Exercise description –
Scan the lines below for the word "subequations". Copy each line you find it in.

Records shown –
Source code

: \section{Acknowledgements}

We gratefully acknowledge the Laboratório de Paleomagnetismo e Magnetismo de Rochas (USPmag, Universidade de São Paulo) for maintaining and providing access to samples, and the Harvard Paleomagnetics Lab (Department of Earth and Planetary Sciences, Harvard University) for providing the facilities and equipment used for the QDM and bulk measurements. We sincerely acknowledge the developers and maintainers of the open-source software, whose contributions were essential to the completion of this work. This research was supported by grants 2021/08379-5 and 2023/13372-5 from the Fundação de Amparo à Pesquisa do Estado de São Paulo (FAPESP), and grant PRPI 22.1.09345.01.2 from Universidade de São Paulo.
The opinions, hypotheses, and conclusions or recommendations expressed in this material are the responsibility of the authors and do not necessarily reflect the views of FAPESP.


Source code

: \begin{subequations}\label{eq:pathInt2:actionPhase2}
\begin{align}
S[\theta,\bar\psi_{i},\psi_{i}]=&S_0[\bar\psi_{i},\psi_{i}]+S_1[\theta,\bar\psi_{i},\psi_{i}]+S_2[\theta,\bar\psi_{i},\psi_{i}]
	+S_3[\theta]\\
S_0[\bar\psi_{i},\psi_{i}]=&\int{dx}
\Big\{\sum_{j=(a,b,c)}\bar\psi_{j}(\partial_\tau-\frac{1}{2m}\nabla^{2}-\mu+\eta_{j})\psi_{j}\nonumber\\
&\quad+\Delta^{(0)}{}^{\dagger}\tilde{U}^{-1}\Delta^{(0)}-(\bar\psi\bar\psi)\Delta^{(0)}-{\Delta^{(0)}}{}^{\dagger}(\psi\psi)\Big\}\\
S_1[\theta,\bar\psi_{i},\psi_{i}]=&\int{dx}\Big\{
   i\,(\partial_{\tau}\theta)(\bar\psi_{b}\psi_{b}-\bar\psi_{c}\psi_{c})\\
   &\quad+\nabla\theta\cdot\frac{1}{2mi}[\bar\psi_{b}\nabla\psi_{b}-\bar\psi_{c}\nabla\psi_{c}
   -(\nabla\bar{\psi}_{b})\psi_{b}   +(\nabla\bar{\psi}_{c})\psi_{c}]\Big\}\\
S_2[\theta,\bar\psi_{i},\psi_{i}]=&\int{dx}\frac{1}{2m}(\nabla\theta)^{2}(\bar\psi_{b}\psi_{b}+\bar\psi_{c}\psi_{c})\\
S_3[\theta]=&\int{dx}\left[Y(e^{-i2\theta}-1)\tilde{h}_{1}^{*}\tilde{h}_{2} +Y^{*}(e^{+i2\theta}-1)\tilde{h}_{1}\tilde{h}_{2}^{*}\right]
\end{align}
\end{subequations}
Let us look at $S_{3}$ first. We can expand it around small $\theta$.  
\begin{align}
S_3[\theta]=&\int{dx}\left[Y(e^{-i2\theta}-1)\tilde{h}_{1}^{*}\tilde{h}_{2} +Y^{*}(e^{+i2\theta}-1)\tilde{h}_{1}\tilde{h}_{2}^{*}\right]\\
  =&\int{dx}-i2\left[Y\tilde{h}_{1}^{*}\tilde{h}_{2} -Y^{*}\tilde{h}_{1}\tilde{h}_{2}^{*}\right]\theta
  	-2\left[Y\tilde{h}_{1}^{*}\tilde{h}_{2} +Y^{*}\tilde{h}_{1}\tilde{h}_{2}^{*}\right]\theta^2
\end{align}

Response box –
: \begin{subequations}\label{eq:pathInt2:actionPhase2}
\end{subequations}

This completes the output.